Tai Chi or Not Tai Chi
We are still Pushing it in Tai Chi Chuan. I am having everyone work on the concepts of being light and empty, moving the entire body as a whole and not just parts, shifting weight and turning the waist in Push Hands. We are doing the cross-training thing as we explore those ideas and how they relate to our Aikido. Tons of great stuff. I am excited just typing this. I ended class early that week (it was Rachel’s birthday – happy Birthday, Hon!) so we did not get to do as much as I wanted. Always next week. I did take my love out to dinner. She had octopus at our favorite Greek restaurant – Ambelis in Cranford. (I am bringing up the octopus because it freaks out Andy Small). Try the place out, it is a local favorite.

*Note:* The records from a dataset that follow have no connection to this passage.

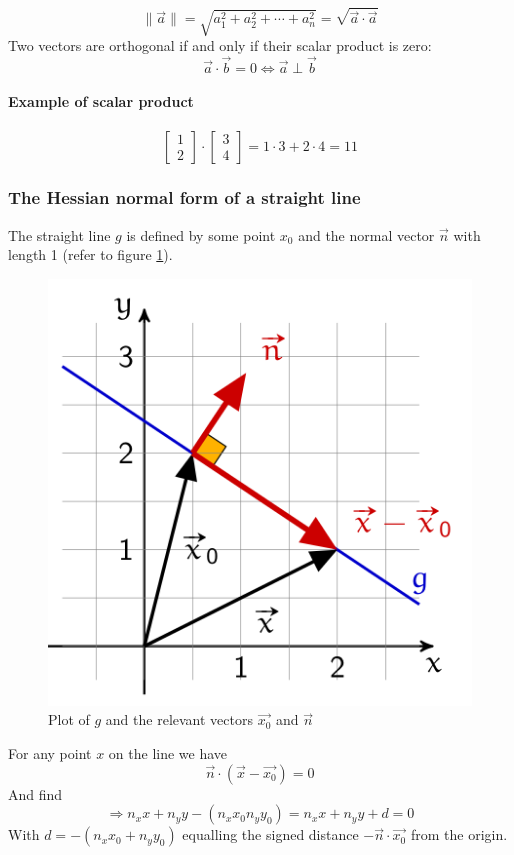 \documentclass[11pt]{article}
\begin{document}
\begin{equation}
    \| \vec{a} \| = \sqrt{a_1^2 + a_2^2 + \cdots + a_n^2} = \sqrt{\vec{a}\cdot\vec{a}}
\end{equation}
\noindent
Two vectors are orthogonal if and only if their scalar product is zero:
\begin{equation}
    \vec{a}\cdot\vec{b} = 0 \Leftrightarrow \vec{a} \perp \vec{b}
\end{equation}

\paragraph{Example of scalar product}
\begin{equation*}
    \begin{bmatrix}1\\2\end{bmatrix}\cdot\begin{bmatrix}3\\4\end{bmatrix} = 1\cdot 3 + 2\cdot 4 = 11
\end{equation*}

\subsubsection{The Hessian normal form of a straight line}

The straight line $g$ is defined by some point $x_0$ and the normal vector $\vec{n}$ with length 1 (refer to figure \ref{fig:hessiannormalform}).

\begin{figure}[htb!]
    \centering
    \includegraphics[keepaspectratio, width=0.4\linewidth]{Pictures/Hessian_normal_form}
    \caption{Plot of $g$ and the relevant vectors $\vec{x_0}$ and $\vec{n}$}
    \label{fig:hessiannormalform}
\end{figure}
\noindent
For any point $x$ on the line we have
\begin{equation*}
    \vec{n}\cdot(\vec{x}-\vec{x_0})=0
\end{equation*}
\noindent
And find
\begin{equation*}
    \Rightarrow n_x x + n_y y -(n_x x_0  n_y y_0) = n_x x +n_y y + d = 0
\end{equation*}
\noindent
With $d=-(n_x x_0 +n_y y_0)$ equalling the signed distance $-\vec{n}\cdot\vec{x_0}$ from the origin.
\end{document}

Back to non-food related tangents. The lecture was about responsibility. In Tai Chi Chuan and Aikido, it is all yours. Whatever you feel is yours. Whatever you think is yours. Good, bad, indifferent, it is all the same, it is yours. We have all been to a seminar and faced ‘that guy:’ the uke in a group technique who is big, strong, and confrontational. ‘That guy’ who goes out of his or her way not to fall. The person who thinks it is their responsibility to show someone their Aikido is wrong. We go home angry, upset, in doubt, and think about ‘that guy’ and blame them. WRONG. It is your responsibility, not that person’s. I agree their Aikido etiquette is dismaying at best but so what? What we feel from these encounters are our responsibility, our feeling, our bodies. Whether we used that moment to better our Aikido and ourselves or to sulk about our failure, it doesn’t matter, is our responsibility. The consistent lesson in Aikido/ Tai Chi Chuan is everything we feel, everything we experience, is ours.

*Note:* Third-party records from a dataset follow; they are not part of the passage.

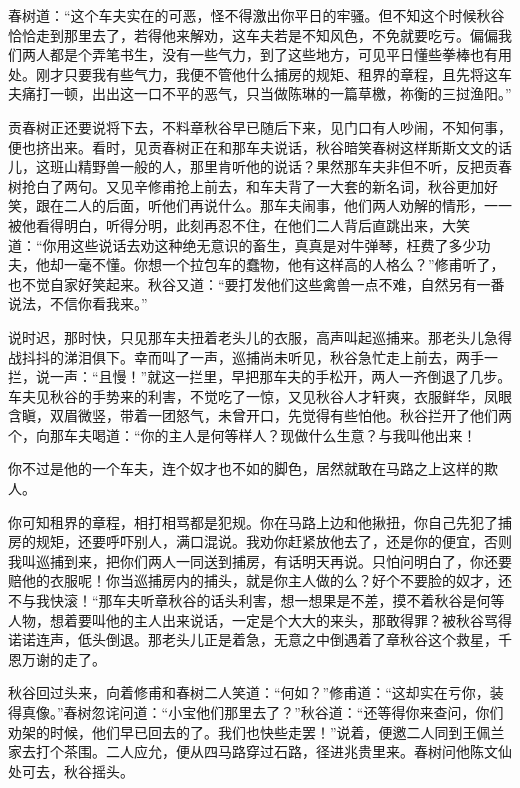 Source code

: \documentclass[12pt,UTF8]{ctexbook}
\begin{document}
{{{春树道：“这个车夫实在的可恶，怪不得激出你平日的牢骚。但不知这个时候秋谷恰恰走到那里去了，若得他来解劝，这车夫若是不知风色，不免就要吃亏。偏偏我们两人都是个弄笔书生，没有一些气力，到了这些地方，可见平日懂些拳棒也有用处。刚才只要我有些气力，我便不管他什么捕房的规矩、租界的章程，且先将这车夫痛打一顿，出出这一口不平的恶气，只当做陈琳的一篇草檄，祢衡的三挝渔阳。”

贡春树正还要说将下去，不料章秋谷早已随后下来，见门口有人吵闹，不知何事，便也挤出来。看时，见贡春树正在和那车夫说话，秋谷暗笑春树这样斯斯文文的话儿，这班山精野兽一般的人，那里肯听他的说话？果然那车夫非但不听，反把贡春树抢白了两句。又见辛修甫抢上前去，和车夫背了一大套的新名词，秋谷更加好笑，跟在二人的后面，听他们再说什么。那车夫闹事，他们两人劝解的情形，一一被他看得明白，听得分明，此刻再忍不住，在他们二人背后直跳出来，大笑道：“你用这些说话去劝这种绝无意识的畜生，真真是对牛弹琴，枉费了多少功夫，他却一毫不懂。你想一个拉包车的蠢物，他有这样高的人格么？”修甫听了，也不觉自家好笑起来。秋谷又道：“要打发他们这些禽兽一点不难，自然另有一番说法，不信你看我来。”

说时迟，那时快，只见那车夫扭着老头儿的衣服，高声叫起巡捕来。那老头儿急得战抖抖的涕泪俱下。幸而叫了一声，巡捕尚未听见，秋谷急忙走上前去，两手一拦，说一声：“且慢！”就这一拦里，早把那车夫的手松开，两人一齐倒退了几步。车夫见秋谷的手势来的利害，不觉吃了一惊，又见秋谷人才轩爽，衣服鲜华，凤眼含瞋，双眉微竖，带着一团怒气，未曾开口，先觉得有些怕他。秋谷拦开了他们两个，向那车夫喝道：“你的主人是何等样人？现做什么生意？与我叫他出来！

你不过是他的一个车夫，连个奴才也不如的脚色，居然就敢在马路之上这样的欺人。

你可知租界的章程，相打相骂都是犯规。你在马路上边和他揪扭，你自己先犯了捕房的规矩，还要呼吓别人，满口混说。我劝你赶紧放他去了，还是你的便宜，否则我叫巡捕到来，把你们两人一同送到捕房，有话明天再说。只怕问明白了，你还要赔他的衣服呢！你当巡捕房内的捕头，就是你主人做的么？好个不要脸的奴才，还不与我快滚！“那车夫听章秋谷的话头利害，想一想果是不差，摸不着秋谷是何等人物，想着要叫他的主人出来说话，一定是个大大的来头，那敢得罪？被秋谷骂得诺诺连声，低头倒退。那老头儿正是着急，无意之中倒遇着了章秋谷这个救星，千恩万谢的走了。

秋谷回过头来，向着修甫和春树二人笑道：“何如？”修甫道：“这却实在亏你，装得真像。”春树忽诧问道：“小宝他们那里去了？”秋谷道：“还等得你来查问，你们劝架的时候，他们早已回去的了。我们也快些走罢！”说着，便邀二人同到王佩兰家去打个茶围。二人应允，便从四马路穿过石路，径进兆贵里来。春树问他陈文仙处可去，秋谷摇头。

}}}
\end{document}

One of the questions asked in class was, “If it takes two to fight, then why is it our issue and not both?” I answered that it was a great question and total BS (I used the abbreviation to get that by the editors). If it takes two to fight and one stops, there is no fight – it takes two but that adage, in my experience, is used to blame the other guy (see above). Everything we feel is ours. We went through other scenarios and it came down to just that. (My wife says I should have been a lawyer, but I like building things too much. I will leave the lawyering to the octopus-repulsed Andy Small). When we are approached with force or a fight, it is our option to fight back or relax and practice Aikido. This is much more than what we just experience on the mat. Aikido is the practice of your own personal growth. It is the constant dilemma of not fighting and being centered: take responsibility or be ‘that guy.’
Four Ounces
No, that is not the order size of octopus at Ambelis. They give great portions. Four ounces is what the Tai Chi Chuan Classics teach is required to set the system (your body) into motion. A wee force of four ounces (the weight of an egg), causes us to move our entire body. I am sure they did not use pounds and ounces in China when they wrote the Tai Chi Chuan Classics, but the idea is a minimal force is all that it takes to make you move. You, your whole body, not just a pinkie. The idea is you are light and grounded. You need the ground to move. We are not a (mentally) sleeping human blob. We strive to be awake, aware and unburdened. When something is directed at us, we are not sloth-like but light. That force, no matter how minimal, causes the whole of us to be in motion. This is achieved by the idea that we are an entire being, and not the sum of the parts that make us up. There is that children’s song, “Head Shoulder Knees and Toes,” which is a catchy song, but it gets it wrong looked at in the context of Tai Chi Chuan: Where does the shoulder stop and the arm start? They don’t, they are all part of you. So never think of moving an arm. When your arm moves, your entire body moves (unless you are dancing in a Bob Fosse-choreographed number).
Give Thanks
There is a lot going on at the dojo and things are doing well. I do not always get a chance to thank everyone that is helping out and what’s fantastic is that there are so many of you – too many to name in one email -- but I notice your help, big or small. Thank you.
--Sensei Jay
“I never finish anything. I have a black belt in Partial Arts.”